▶ Requirement
Print nothing but the lines below starting at the line that holds "una tarea, y" and ending at the line that holds "Como resumen, podemos", including both, each exactly as written.

%%

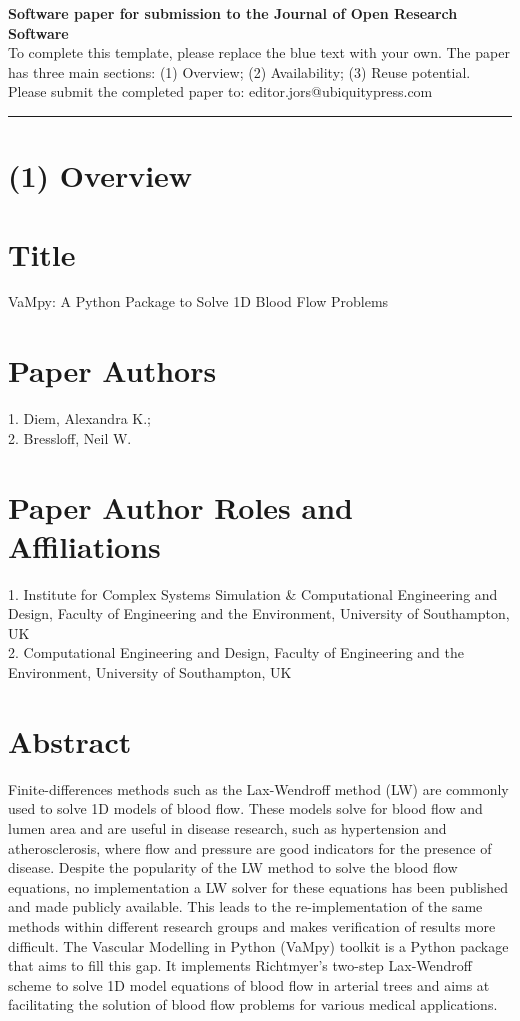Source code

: \documentclass{jors}
\begin{document}
{\bf Software paper for submission to the Journal of Open Research Software} \\

To complete this template, please replace the blue text with your own. The paper has three main sections: (1) Overview; (2) Availability; (3) Reuse potential. \\

Please submit the completed paper to: editor.jors@ubiquitypress.com

\rule{\textwidth}{1pt}

\section*{(1) Overview}

\vspace{0.5cm}

\section*{Title}

VaMpy: A Python Package to Solve 1D Blood Flow Problems

\section*{Paper Authors}

1. Diem, Alexandra K.; \\
2. Bressloff, Neil W.

\section*{Paper Author Roles and Affiliations}
1. Institute for Complex Systems Simulation \& Computational Engineering and Design, Faculty of Engineering and the Environment, University of Southampton, UK \\
2. Computational Engineering and Design, Faculty of Engineering and the Environment, University of Southampton, UK

\section*{Abstract}
Finite-differences methods such as the Lax-Wendroff method (LW) are commonly used to solve 1D models of blood flow. These models solve for blood flow and lumen area and are useful in disease research, such as hypertension and atherosclerosis, where flow and pressure are good indicators for the presence of disease. Despite the popularity of the LW method to solve the blood flow equations, no implementation a LW solver for these equations has been published and made publicly available. This leads to the re-implementation of the same methods within different research groups and makes verification of results more difficult. The Vascular Modelling in Python (VaMpy) toolkit is a Python package that aims to fill this gap. It implements Richtmyer's two-step Lax-Wendroff scheme to solve 1D model equations of blood flow in arterial trees and aims at facilitating the solution of blood flow problems for various medical applications.
\end{document}
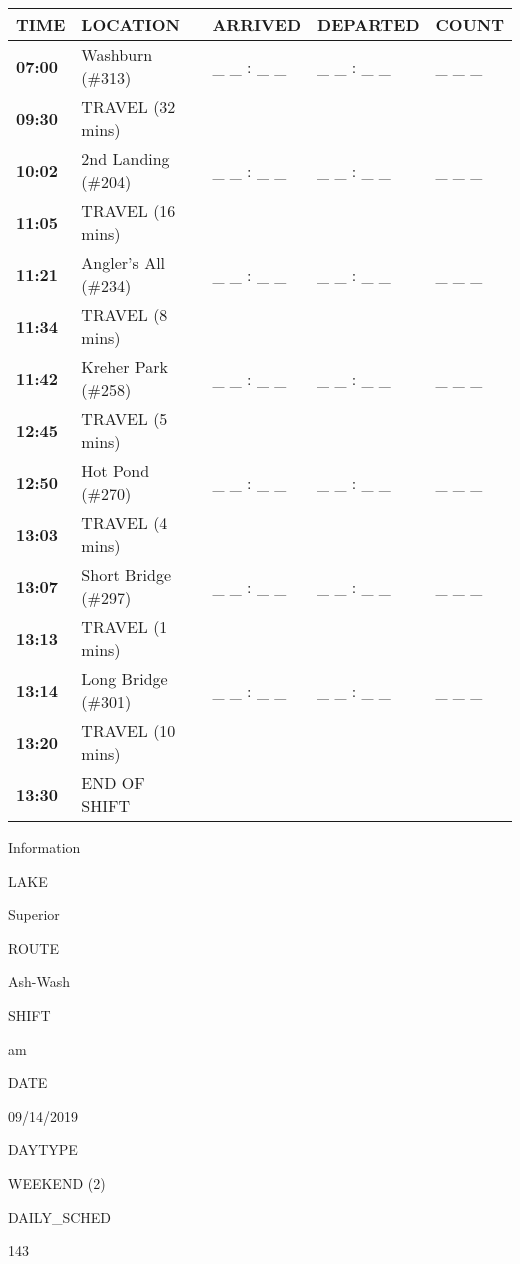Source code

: \documentclass[]{article}
\begin{document}
\begin{tabular}{>{\bfseries}lllll}
\toprule
\textbf{TIME} & \textbf{LOCATION} & \textbf{ARRIVED} & \textbf{DEPARTED} & \textbf{COUNT}\\
\midrule
07:00 & Washburn (\#313) & \_ \_ : \_ \_ & \_ \_ : \_ \_ & \_ \_ \_\\
09:30 & TRAVEL (32 mins) &  &  & \\
10:02 & 2nd Landing (\#204) & \_ \_ : \_ \_ & \_ \_ : \_ \_ & \_ \_ \_\\
11:05 & TRAVEL (16 mins) &  &  & \\
11:21 & Angler's All (\#234) & \_ \_ : \_ \_ & \_ \_ : \_ \_ & \_ \_ \_\\
11:34 & TRAVEL (8 mins) &  &  & \\
11:42 & Kreher Park (\#258) & \_ \_ : \_ \_ & \_ \_ : \_ \_ & \_ \_ \_\\
12:45 & TRAVEL (5 mins) &  &  & \\
12:50 & Hot Pond (\#270) & \_ \_ : \_ \_ & \_ \_ : \_ \_ & \_ \_ \_\\
13:03 & TRAVEL (4 mins) &  &  & \\
13:07 & Short Bridge (\#297) & \_ \_ : \_ \_ & \_ \_ : \_ \_ & \_ \_ \_\\
13:13 & TRAVEL (1 mins) &  &  & \\
13:14 & Long Bridge (\#301) & \_ \_ : \_ \_ & \_ \_ : \_ \_ & \_ \_ \_\\
13:20 & TRAVEL (10 mins) &  &  & \\
13:30 & END OF SHIFT &  &  & \\
\bottomrule
\end{tabular}\newpage

Information

LAKE

Superior

ROUTE

Ash-Wash

SHIFT

am

DATE

09/14/2019

DAYTYPE

WEEKEND (2)

DAILY\_SCHED

143

\vspace{24pt}
\end{document}
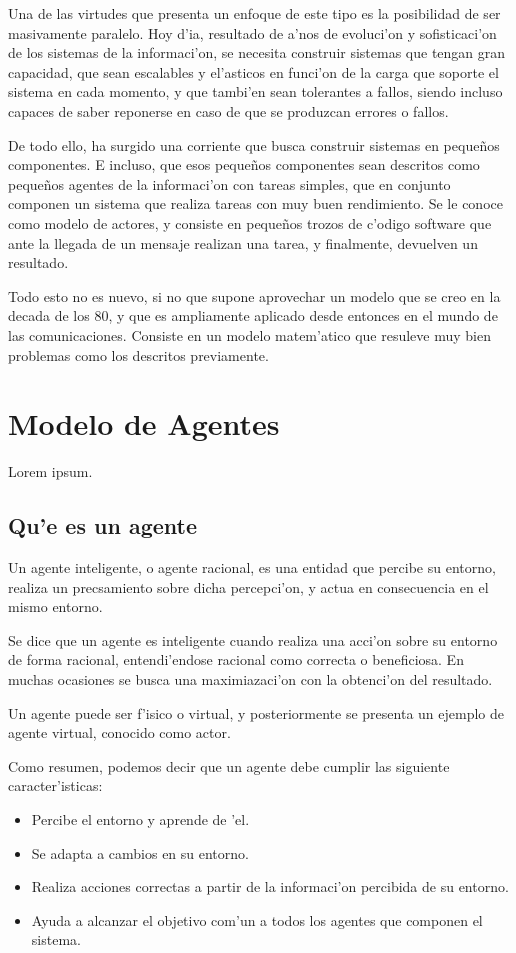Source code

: \documentclass[12pt]{article}
\begin{document}
Una de las virtudes que presenta un enfoque de este tipo es la posibilidad de ser masivamente
paralelo. Hoy d'ia, resultado de a'nos de evoluci'on y sofisticaci'on de los sistemas de la informaci'on,
se necesita construir sistemas que tengan gran capacidad, que sean escalables y el'asticos
en funci'on de la carga que soporte el sistema en cada momento, y que tambi'en sean tolerantes
a fallos, siendo incluso capaces de saber reponerse en caso de que se produzcan errores o fallos.

De todo ello, ha surgido una corriente que busca construir sistemas en pequeños componentes. E incluso,
que esos pequeños componentes sean descritos como pequeños agentes de la informaci'on con tareas simples,
que en conjunto componen un sistema que realiza tareas con muy buen rendimiento. Se le conoce como modelo de
actores, y consiste en pequeños trozos de c'odigo software que ante la llegada de un mensaje realizan
una tarea, y finalmente, devuelven un resultado.

Todo esto no es nuevo, si no que supone aprovechar un modelo que se creo en la decada de los 80, y
que es ampliamente aplicado desde entonces en el mundo de las comunicaciones. Consiste en un
modelo matem'atico que resuleve muy bien problemas como los descritos previamente.

\section{Modelo de Agentes}
\label{sec:modelo de agentes}
Lorem ipsum.
\subsection{Qu'e es un agente}
\label{sub:que es un agente}
Un agente inteligente, o agente racional, es una entidad que percibe su entorno, realiza
un precsamiento sobre dicha percepci'on, y actua en consecuencia en el mismo entorno.

Se dice que un agente es inteligente cuando realiza una acci'on sobre su entorno de forma racional,
entendi'endose racional como correcta o beneficiosa. En muchas ocasiones se busca una
maximiazaci'on con la obtenci'on del resultado.

Un agente puede ser f'isico o virtual, y posteriormente se presenta un ejemplo de agente virtual,
conocido como actor.

Como resumen, podemos decir que un agente debe cumplir las siguiente caracter'isticas:

\begin{itemize}
	\item Percibe el entorno y aprende de 'el.
	\item Se adapta a cambios en su entorno.
	\item Realiza acciones correctas a partir de la informaci'on percibida de su entorno.
	\item Ayuda a alcanzar el objetivo com'un a todos los agentes que componen el sistema.
\end{itemize}
\end{document}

%%

▶ Task result
una tarea, y finalmente, devuelven un resultado.

Todo esto no es nuevo, si no que supone aprovechar un modelo que se creo en la decada de los 80, y
que es ampliamente aplicado desde entonces en el mundo de las comunicaciones. Consiste en un
modelo matem'atico que resuleve muy bien problemas como los descritos previamente.

\section{Modelo de Agentes}
\label{sec:modelo de agentes}
Lorem ipsum.
\subsection{Qu'e es un agente}
\label{sub:que es un agente}
Un agente inteligente, o agente racional, es una entidad que percibe su entorno, realiza
un precsamiento sobre dicha percepci'on, y actua en consecuencia en el mismo entorno.

Se dice que un agente es inteligente cuando realiza una acci'on sobre su entorno de forma racional,
entendi'endose racional como correcta o beneficiosa. En muchas ocasiones se busca una
maximiazaci'on con la obtenci'on del resultado.

Un agente puede ser f'isico o virtual, y posteriormente se presenta un ejemplo de agente virtual,
conocido como actor.

Como resumen, podemos decir que un agente debe cumplir las siguiente caracter'isticas:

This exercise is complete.